Commit 0f3a4cd4 authored by Tom Lampert's avatar Tom Lampert

Initial commit

parents
This diff is collapsed.
# Constrained Clustering Toolbox
Thomas A. Lampert
ICube
University of Strasbourg
tomalampert@outlook.com
This work was carried out as part of the A2CNES project, which is funded by CNES/UNISTRA R&T grant number 2016-033.
This toolbox accompanies the paper: T. Lampert, T.-B.-H. Dao, B. Lafabregue, N. Serrette, G. Forestier, B. Crémilleux, C. Vrain, P. Gançarski. Constrained Distance Based Clustering for Time-Series: A Comparative and Experimental Study. (submitted)

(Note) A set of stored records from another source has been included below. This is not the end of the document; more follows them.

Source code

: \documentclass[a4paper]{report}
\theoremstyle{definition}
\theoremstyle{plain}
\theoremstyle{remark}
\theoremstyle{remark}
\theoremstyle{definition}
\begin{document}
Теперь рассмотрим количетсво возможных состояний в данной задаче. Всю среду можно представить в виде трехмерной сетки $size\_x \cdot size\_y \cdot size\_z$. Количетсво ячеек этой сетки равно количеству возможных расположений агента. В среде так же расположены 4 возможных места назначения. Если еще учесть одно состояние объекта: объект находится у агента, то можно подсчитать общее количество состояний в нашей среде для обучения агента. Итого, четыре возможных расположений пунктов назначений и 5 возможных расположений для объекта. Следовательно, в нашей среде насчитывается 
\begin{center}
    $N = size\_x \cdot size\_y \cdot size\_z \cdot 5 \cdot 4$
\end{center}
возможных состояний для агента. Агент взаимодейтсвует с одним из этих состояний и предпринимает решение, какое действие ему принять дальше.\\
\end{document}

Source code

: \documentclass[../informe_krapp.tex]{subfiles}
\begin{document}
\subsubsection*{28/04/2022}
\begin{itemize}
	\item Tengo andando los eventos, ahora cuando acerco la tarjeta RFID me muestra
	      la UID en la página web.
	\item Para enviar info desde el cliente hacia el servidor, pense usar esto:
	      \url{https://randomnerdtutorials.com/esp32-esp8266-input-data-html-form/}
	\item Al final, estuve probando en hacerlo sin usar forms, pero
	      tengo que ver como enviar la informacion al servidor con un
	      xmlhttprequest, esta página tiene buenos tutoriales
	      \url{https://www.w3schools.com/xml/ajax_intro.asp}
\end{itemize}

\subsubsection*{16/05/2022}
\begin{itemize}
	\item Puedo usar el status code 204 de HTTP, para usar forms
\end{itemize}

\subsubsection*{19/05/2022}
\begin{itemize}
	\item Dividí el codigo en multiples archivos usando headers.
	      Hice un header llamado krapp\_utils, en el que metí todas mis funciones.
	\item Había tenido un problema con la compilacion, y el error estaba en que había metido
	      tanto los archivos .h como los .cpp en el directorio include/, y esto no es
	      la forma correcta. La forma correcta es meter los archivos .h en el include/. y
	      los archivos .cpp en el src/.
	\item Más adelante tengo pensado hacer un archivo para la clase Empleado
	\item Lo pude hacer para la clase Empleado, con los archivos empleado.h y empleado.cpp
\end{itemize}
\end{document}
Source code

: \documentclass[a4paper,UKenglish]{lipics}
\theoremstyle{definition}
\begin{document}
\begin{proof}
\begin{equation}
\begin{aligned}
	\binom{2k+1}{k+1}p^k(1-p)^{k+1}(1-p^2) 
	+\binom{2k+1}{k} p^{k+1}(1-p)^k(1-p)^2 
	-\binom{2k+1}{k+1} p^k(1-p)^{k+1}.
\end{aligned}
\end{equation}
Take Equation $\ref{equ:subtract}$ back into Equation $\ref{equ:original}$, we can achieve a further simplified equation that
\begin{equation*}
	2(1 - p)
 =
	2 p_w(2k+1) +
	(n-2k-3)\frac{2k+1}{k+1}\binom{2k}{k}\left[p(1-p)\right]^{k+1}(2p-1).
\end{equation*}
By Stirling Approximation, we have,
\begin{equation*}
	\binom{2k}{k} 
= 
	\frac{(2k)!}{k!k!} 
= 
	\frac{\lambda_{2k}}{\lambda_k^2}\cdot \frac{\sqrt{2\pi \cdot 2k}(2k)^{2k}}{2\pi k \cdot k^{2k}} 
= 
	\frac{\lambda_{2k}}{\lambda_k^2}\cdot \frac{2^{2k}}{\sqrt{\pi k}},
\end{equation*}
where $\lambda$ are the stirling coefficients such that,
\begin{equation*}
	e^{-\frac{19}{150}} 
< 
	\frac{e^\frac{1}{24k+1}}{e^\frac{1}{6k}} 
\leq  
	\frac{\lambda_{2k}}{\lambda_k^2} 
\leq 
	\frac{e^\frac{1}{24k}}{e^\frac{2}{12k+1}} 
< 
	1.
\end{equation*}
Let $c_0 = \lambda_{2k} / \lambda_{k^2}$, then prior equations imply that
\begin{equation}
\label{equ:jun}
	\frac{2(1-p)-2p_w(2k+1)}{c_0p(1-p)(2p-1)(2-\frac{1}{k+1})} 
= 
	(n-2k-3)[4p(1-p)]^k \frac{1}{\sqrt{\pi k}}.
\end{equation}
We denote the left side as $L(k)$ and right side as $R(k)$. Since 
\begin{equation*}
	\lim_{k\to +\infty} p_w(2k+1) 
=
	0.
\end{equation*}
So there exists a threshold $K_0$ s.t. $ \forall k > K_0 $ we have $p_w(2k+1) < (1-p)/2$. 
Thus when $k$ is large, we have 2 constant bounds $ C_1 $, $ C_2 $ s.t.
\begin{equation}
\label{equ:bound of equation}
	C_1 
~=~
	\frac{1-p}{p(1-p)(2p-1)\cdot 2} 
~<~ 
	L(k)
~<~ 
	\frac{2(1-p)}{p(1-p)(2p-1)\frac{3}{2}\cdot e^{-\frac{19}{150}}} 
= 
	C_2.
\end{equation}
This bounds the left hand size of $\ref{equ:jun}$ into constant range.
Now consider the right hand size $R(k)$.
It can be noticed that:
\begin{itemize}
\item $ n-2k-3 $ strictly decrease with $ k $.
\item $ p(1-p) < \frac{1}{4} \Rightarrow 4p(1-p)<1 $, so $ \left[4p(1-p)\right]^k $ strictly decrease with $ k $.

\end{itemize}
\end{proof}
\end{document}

It contains modified implementations of constrained clustering methods that have been found online. These methods have been modified to use the DTW distance measure (although Euclidean is still an option) and, where necessary, DBA averaging. Please refer to the above publication for further details.
To start using the toolbox, download some of the UCR datasets (http://www.cs.ucr.edu/~eamonn/time_series_data/) and edit the UCR_path in `prepare_Datasets.m` to point to the correct location. Using Matlab, execute `prepare_Datasets()`. This will create a subdirectory called datasets, which will contain the data in a form expected by the scripts (described in more detail below). It will convert all UCR datasets under the UCR_path.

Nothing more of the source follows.